On est donc tenté de répondre quelque chose, quitte à dire n’importe quoi, juste pour ne pas être pris en défaut et pour montrer une certaine assurance. On ne pense pas aux conséquences ultérieures, advienne que pourra, comblons le silence, il n’y a que cela qui compte !
Le basculement vers le télétravail dû à la Covid rend cette situation tout aussi valide, peut-être plus pressante encore. Maintenir un fonds sonore, une sorte de brouhaha, aide à donner le change. C’est une façon de refuser de voir que beaucoup de choses ont été bouleversées en très peu de temps. Cette pandémie ayant provisoirement retiré le lien social, comment ne pas être tenté de remplacer ce vide relationnel par du bruit, faire illusion comme si rien n’avait bougé.

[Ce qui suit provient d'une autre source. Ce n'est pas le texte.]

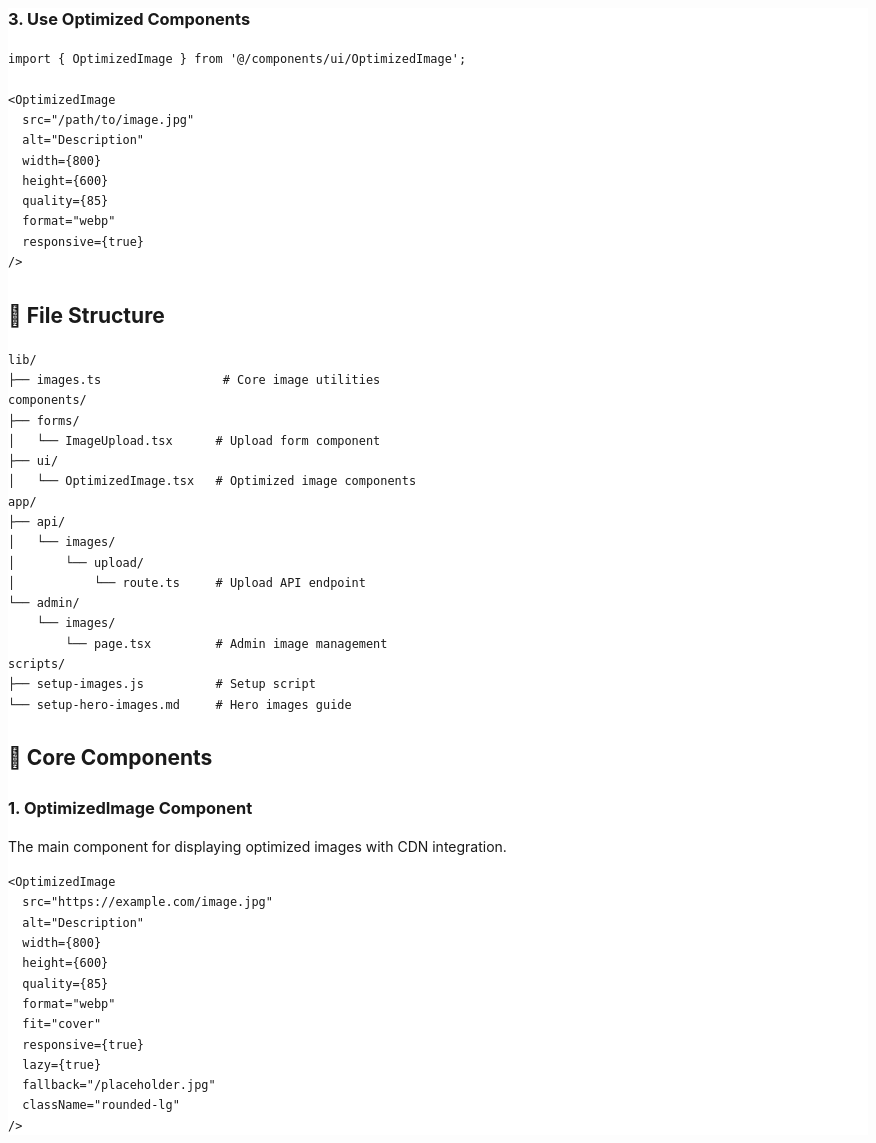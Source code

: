 ### 3. Use Optimized Components
```tsx
import { OptimizedImage } from '@/components/ui/OptimizedImage';

<OptimizedImage
  src="/path/to/image.jpg"
  alt="Description"
  width={800}
  height={600}
  quality={85}
  format="webp"
  responsive={true}
/>
```

## 📁 File Structure

```
lib/
├── images.ts                 # Core image utilities
components/
├── forms/
│   └── ImageUpload.tsx      # Upload form component
├── ui/
│   └── OptimizedImage.tsx   # Optimized image components
app/
├── api/
│   └── images/
│       └── upload/
│           └── route.ts     # Upload API endpoint
└── admin/
    └── images/
        └── page.tsx         # Admin image management
scripts/
├── setup-images.js          # Setup script
└── setup-hero-images.md     # Hero images guide
```

## 🔧 Core Components

### 1. **OptimizedImage Component**

The main component for displaying optimized images with CDN integration.

```tsx
<OptimizedImage
  src="https://example.com/image.jpg"
  alt="Description"
  width={800}
  height={600}
  quality={85}
  format="webp"
  fit="cover"
  responsive={true}
  lazy={true}
  fallback="/placeholder.jpg"
  className="rounded-lg"
/>
```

La nature a horreur du vide, nous avons ce réflexe de toujours vouloir le combler.
Alors sur Teams ou Zoom, comme au bureau, les réunions se suivent et se ressemblent et on finit par passer ses journées à répondre aux questions, les unes à la suite des autres. Le but étant de ne jamais être pris à ne pas savoir. Le silence est interdit!

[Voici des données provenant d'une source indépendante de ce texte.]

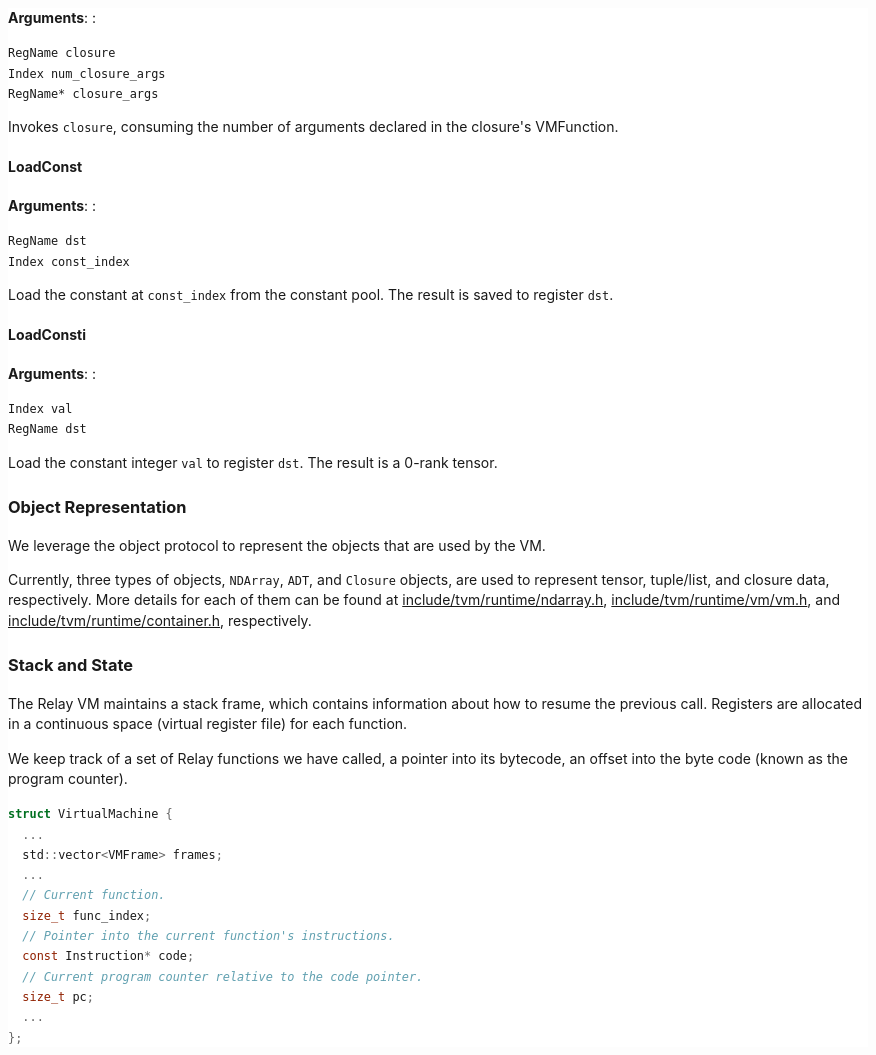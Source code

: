**Arguments**: :

    RegName closure
    Index num_closure_args
    RegName* closure_args

Invokes `closure`, consuming the number of arguments declared in the
closure\'s VMFunction.

#### LoadConst

**Arguments**: :

    RegName dst
    Index const_index

Load the constant at `const_index` from the constant pool. The result is
saved to register `dst`.

#### LoadConsti

**Arguments**: :

    Index val
    RegName dst

Load the constant integer `val` to register `dst`. The result is a
0-rank tensor.

### Object Representation

We leverage the object protocol to represent the objects that are used
by the VM.

Currently, three types of objects, `NDArray`, `ADT`, and `Closure`
objects, are used to represent tensor, tuple/list, and closure data,
respectively. More details for each of them can be found at
[include/tvm/runtime/ndarray.h](https://github.com/apache/tvm/blob/main/include/tvm/runtime/ndarray.h),
[include/tvm/runtime/vm/vm.h](https://github.com/apache/tvm/blob/main/include/tvm/runtime/vm/vm.h),
and
[include/tvm/runtime/container.h](https://github.com/apache/tvm/blob/main/include/tvm/runtime/container.h),
respectively.

### Stack and State

The Relay VM maintains a stack frame, which contains information about
how to resume the previous call. Registers are allocated in a continuous
space (virtual register file) for each function.

We keep track of a set of Relay functions we have called, a pointer into
its bytecode, an offset into the byte code (known as the program
counter).

``` c
struct VirtualMachine {
  ...
  std::vector<VMFrame> frames;
  ...
  // Current function.
  size_t func_index;
  // Pointer into the current function's instructions.
  const Instruction* code;
  // Current program counter relative to the code pointer.
  size_t pc;
  ...
};
```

Pourtant, le silence permet de reprendre son souffle, de faire le point. Il aide à se calmer, à se reconcentrer. Le silence oblige notre cerveau à faire une pause, à digérer le flux d’informations auquel il est soumis continuellement. Le silence est un bon moyen de libérer le temps nécessaire à la réflexion. Sans cette étape cruciale – réfléchir – comment être sûr de se donner toutes les chances de bien répondre ?

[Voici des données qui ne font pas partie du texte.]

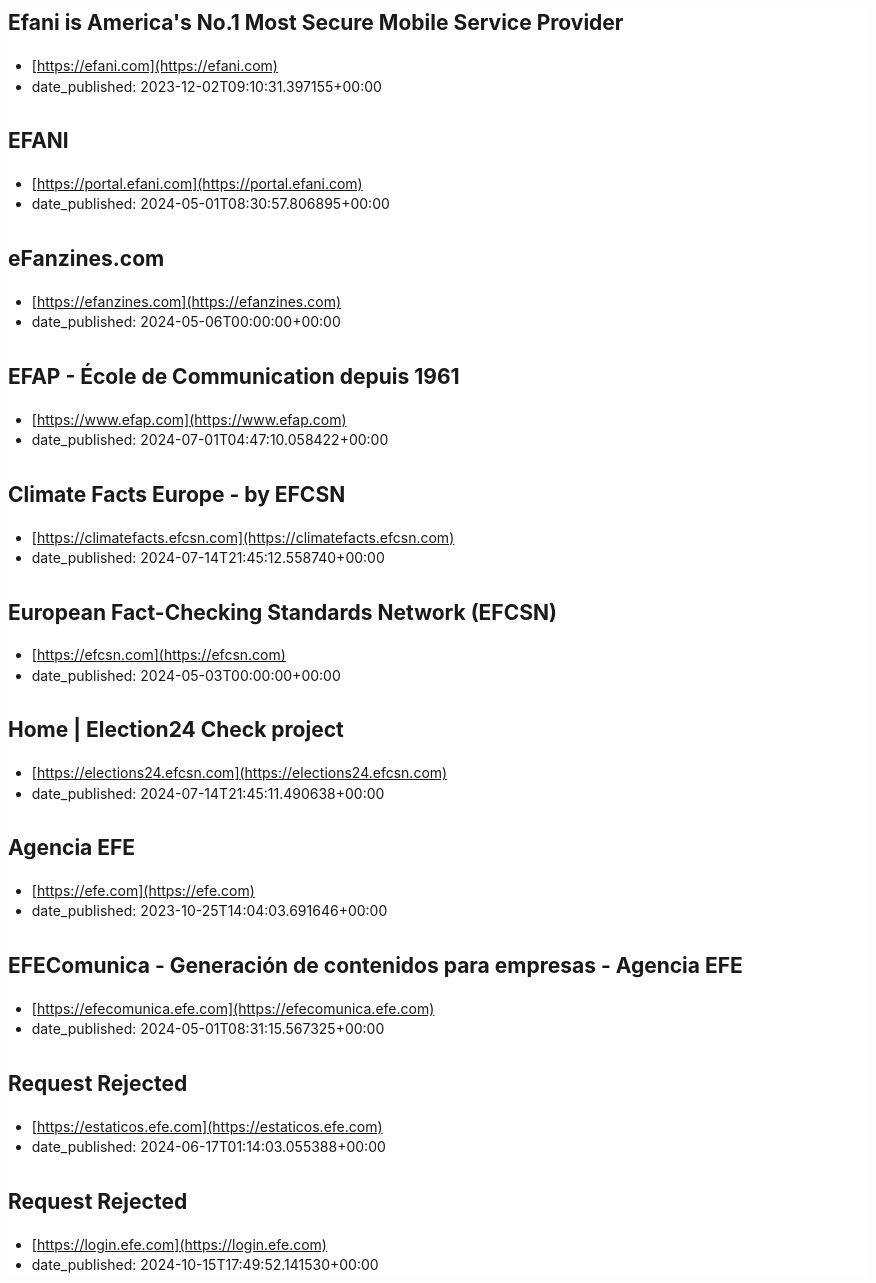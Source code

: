  ## Efani is America's No.1 Most Secure Mobile Service Provider
 - [https://efani.com](https://efani.com)
 - date_published: 2023-12-02T09:10:31.397155+00:00

 ## EFANI
 - [https://portal.efani.com](https://portal.efani.com)
 - date_published: 2024-05-01T08:30:57.806895+00:00

 ## eFanzines.com
 - [https://efanzines.com](https://efanzines.com)
 - date_published: 2024-05-06T00:00:00+00:00

 ## EFAP - École de Communication depuis 1961
 - [https://www.efap.com](https://www.efap.com)
 - date_published: 2024-07-01T04:47:10.058422+00:00

 ## Climate Facts Europe - by EFCSN
 - [https://climatefacts.efcsn.com](https://climatefacts.efcsn.com)
 - date_published: 2024-07-14T21:45:12.558740+00:00

 ## European Fact-Checking Standards Network (EFCSN)
 - [https://efcsn.com](https://efcsn.com)
 - date_published: 2024-05-03T00:00:00+00:00

 ## Home | Election24 Check project
 - [https://elections24.efcsn.com](https://elections24.efcsn.com)
 - date_published: 2024-07-14T21:45:11.490638+00:00

 ## Agencia EFE
 - [https://efe.com](https://efe.com)
 - date_published: 2023-10-25T14:04:03.691646+00:00

 ## EFEComunica - Generación de contenidos para empresas - Agencia EFE
 - [https://efecomunica.efe.com](https://efecomunica.efe.com)
 - date_published: 2024-05-01T08:31:15.567325+00:00

 ## Request Rejected
 - [https://estaticos.efe.com](https://estaticos.efe.com)
 - date_published: 2024-06-17T01:14:03.055388+00:00

 ## Request Rejected
 - [https://login.efe.com](https://login.efe.com)
 - date_published: 2024-10-15T17:49:52.141530+00:00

Quelques principes simples peuvent vous donner l’avantage. Tout est affaire ici de tact et vos bonnes manières vous aideront à vous imposer sans passer en force.
Comment bien utiliser le silence pour en faire un allié ?
– provoquez vous-même le silence pour faire cesser le chahut de certaines réunions. À faire surtout si c’est vous qui présentez. L’audience sera tellement surprise de ne plus rien entendre, qu’elle s’arrêtera aussi de bavarder et vous pourrez reprendre la main.
Faites le test au plus vite, et même si vous êtes junior et présentez devant des managers plus seniors. Cette initiative, si elle est conduite avec fermeté, mais bienveillance, fera ressortir vos qualités de leader et votre aptitude à conduire efficacement un meeting.
Cela vaut bien sûr en face-à-face comme sur Teams.
– prenez aussi le temps pour répondre à une question. Comme le dit très clairement ce proverbe turc, se hâter n’est pas recommander : « La patience mène à bien, la précipitation à rien ».
Dès lors, hâtez-vous de ne rien dire. Ce petit laps de temps peut permettre de gérer son stress ou de faire le tri des réponses possibles. Cela donne le temps de mieux analyser la question posée en offrant l’occasion de mieux la comprendre.
Cette attitude est particulièrement pertinente lors d’un entretien d’embauche par exemple, lorsque le jeu des questions-réponses s’emballe et que l’on risque de perdre le fil de ce que l’on souhaite vraiment dire à un recruteur sur son parcours, ses motivations… Faire une pause casse le rythme, permet de reprendre ses esprits et le contrôle en empêchant l’interviewer de vous déstabiliser par le flux continu de ses interrogations.
– enfin, la pratique du silence, par le biais de la méditation par exemple, est un excellent exercice. En pratiquant quotidiennement, il vous sera plus naturel d’y avoir recours dans les moments d’activité intense ou de stress.
Il est plus facile de penser à faire silence lorsque l’on a l’habitude de s’entraîner et que l’on en a ressenti les bienfaits.
Pour conclure, acceptons parfois de ne pas suivre ce réflexe naturel de combler le silence par tout ce qui nous passe par la tête. Nous avons beaucoup mieux à faire et surtout à dire. Même si cela semble quelque peu contre-intuitif dans un monde confiné mais qui reste hyper actif et hyper rapide, dire peu avec du sens vaudra toujours mieux que beaucoup sans contenu.